[KLUG Members] Standard Regular Expressions (REs)

Adam Williams members@kalamazoolinux.org
Mon, 24 Mar 2003 09:51:30 -0500 (EST)


>social security number
>\d{3}-\d{2}-\d{4}
>phone number
>\(\d{3}\) (\d{3}-\d{4})
>e-mail
>[\w\.\-]+@[\w\.\-]+

Your e-mail regex is too restrictive (at least as I'm interpreting it).  
E-mail addresses may contain a plus sign to the right of the address.

adam+presentations.ldavp3@morrison-ind.com as an example.

>But notice, one of these messy characters, [~!@#$%^&*()_+=],

Are underscores permitted the the left of the "@"?  Recent testing has 
reveals that most MTAs on the internet seem the barf on them.  
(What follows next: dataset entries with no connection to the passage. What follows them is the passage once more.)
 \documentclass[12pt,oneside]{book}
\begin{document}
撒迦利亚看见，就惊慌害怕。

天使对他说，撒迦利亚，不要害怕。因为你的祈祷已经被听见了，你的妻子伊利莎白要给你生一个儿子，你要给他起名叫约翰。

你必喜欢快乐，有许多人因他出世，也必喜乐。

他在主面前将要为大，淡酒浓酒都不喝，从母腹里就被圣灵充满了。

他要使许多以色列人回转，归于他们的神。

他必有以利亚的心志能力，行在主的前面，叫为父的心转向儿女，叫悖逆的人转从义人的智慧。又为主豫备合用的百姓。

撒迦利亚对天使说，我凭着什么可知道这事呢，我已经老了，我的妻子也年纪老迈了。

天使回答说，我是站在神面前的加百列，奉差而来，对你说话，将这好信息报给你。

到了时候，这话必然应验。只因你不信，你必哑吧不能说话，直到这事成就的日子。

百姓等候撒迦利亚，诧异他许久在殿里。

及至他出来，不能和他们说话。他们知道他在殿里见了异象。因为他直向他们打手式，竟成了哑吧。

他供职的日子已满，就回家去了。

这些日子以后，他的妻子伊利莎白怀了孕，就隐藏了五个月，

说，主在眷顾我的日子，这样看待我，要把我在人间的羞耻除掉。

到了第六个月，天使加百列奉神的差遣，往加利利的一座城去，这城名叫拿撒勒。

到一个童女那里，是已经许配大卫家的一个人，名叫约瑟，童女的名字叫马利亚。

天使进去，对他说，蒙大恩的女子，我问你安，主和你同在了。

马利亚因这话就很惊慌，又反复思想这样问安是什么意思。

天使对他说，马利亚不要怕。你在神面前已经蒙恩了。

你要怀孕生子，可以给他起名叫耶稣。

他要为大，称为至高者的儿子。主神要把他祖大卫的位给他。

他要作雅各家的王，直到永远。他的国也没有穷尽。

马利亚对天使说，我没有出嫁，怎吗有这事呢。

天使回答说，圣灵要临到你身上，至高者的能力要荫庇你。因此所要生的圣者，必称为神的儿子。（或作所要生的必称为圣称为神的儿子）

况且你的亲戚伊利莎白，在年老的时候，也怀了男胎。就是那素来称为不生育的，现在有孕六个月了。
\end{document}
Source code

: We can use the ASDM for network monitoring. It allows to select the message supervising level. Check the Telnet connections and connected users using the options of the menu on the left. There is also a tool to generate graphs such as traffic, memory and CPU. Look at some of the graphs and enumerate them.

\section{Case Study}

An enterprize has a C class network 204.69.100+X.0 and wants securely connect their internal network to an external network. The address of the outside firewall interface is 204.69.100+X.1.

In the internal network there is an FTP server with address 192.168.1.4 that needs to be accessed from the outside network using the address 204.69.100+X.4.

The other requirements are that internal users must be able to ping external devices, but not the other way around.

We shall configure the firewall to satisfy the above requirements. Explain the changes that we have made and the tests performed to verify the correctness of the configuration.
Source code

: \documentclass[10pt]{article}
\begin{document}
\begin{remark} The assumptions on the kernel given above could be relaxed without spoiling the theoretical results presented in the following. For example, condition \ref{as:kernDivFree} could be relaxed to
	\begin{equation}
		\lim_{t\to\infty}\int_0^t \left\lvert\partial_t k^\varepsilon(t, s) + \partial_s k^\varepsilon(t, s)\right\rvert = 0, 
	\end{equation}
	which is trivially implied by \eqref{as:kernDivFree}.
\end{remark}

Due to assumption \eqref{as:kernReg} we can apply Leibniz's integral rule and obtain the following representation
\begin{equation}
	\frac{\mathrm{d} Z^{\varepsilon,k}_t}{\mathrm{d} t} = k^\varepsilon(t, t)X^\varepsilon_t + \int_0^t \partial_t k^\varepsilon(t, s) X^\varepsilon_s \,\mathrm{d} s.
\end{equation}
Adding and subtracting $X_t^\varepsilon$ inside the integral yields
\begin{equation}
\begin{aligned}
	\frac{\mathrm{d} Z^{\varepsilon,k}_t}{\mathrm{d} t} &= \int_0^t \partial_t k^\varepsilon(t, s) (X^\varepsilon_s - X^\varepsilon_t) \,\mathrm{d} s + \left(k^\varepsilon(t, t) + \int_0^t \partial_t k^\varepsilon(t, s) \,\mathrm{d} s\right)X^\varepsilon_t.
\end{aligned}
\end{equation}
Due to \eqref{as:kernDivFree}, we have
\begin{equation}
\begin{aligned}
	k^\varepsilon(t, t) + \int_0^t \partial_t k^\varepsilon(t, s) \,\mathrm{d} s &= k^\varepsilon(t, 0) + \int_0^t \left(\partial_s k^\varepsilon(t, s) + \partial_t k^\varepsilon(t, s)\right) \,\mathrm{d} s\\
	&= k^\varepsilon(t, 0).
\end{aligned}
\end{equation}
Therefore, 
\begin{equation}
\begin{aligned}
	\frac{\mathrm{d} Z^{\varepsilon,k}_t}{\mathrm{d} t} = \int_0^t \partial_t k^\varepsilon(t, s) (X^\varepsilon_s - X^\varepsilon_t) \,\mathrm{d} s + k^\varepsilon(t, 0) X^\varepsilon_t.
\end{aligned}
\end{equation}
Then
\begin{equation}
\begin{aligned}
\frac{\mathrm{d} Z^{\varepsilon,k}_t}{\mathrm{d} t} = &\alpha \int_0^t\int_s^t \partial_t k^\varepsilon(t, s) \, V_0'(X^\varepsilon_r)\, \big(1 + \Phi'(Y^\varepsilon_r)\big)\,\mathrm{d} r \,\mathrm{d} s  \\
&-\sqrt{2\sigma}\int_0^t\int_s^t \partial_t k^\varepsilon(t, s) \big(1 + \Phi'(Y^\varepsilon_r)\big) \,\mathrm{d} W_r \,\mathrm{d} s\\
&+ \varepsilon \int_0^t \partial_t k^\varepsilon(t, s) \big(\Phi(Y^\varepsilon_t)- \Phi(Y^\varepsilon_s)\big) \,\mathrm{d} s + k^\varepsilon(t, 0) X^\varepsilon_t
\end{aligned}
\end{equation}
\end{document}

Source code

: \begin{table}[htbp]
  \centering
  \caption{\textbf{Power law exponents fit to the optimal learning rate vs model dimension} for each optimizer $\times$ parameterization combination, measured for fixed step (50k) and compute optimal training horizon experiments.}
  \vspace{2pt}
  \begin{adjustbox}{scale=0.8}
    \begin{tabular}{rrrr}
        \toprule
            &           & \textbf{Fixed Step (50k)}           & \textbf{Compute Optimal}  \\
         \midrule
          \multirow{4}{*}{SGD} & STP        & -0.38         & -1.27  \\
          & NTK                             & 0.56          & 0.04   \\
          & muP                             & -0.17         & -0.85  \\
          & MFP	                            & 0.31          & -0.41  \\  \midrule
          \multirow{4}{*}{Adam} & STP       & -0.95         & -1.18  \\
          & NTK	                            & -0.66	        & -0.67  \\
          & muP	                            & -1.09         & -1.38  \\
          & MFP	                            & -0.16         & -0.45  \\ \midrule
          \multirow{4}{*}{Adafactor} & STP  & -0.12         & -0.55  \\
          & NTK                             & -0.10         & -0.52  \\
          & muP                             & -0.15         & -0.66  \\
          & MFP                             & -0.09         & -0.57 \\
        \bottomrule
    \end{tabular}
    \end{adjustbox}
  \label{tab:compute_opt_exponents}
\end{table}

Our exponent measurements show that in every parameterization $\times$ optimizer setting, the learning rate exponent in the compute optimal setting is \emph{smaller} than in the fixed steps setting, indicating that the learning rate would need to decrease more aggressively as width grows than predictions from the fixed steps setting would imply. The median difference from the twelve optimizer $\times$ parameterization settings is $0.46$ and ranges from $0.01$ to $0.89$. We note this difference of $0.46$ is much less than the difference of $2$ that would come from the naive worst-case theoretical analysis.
To the right of the "@" can be essentially ANY BINARY VALUE.  The days of 
ASCII only DNS is gone. (See RFC2181).  At least by mid-2004 there will be 
more eastern internet users than there will be in the west, so it is better 
to be prepared for this.

>may also be "allowed" in an e-mail address, so the REs just listed could 
>be better.
>P.S.  What are the "less frightening" differences between REs in Java 
>and Perl?

regex should be the same everywhere.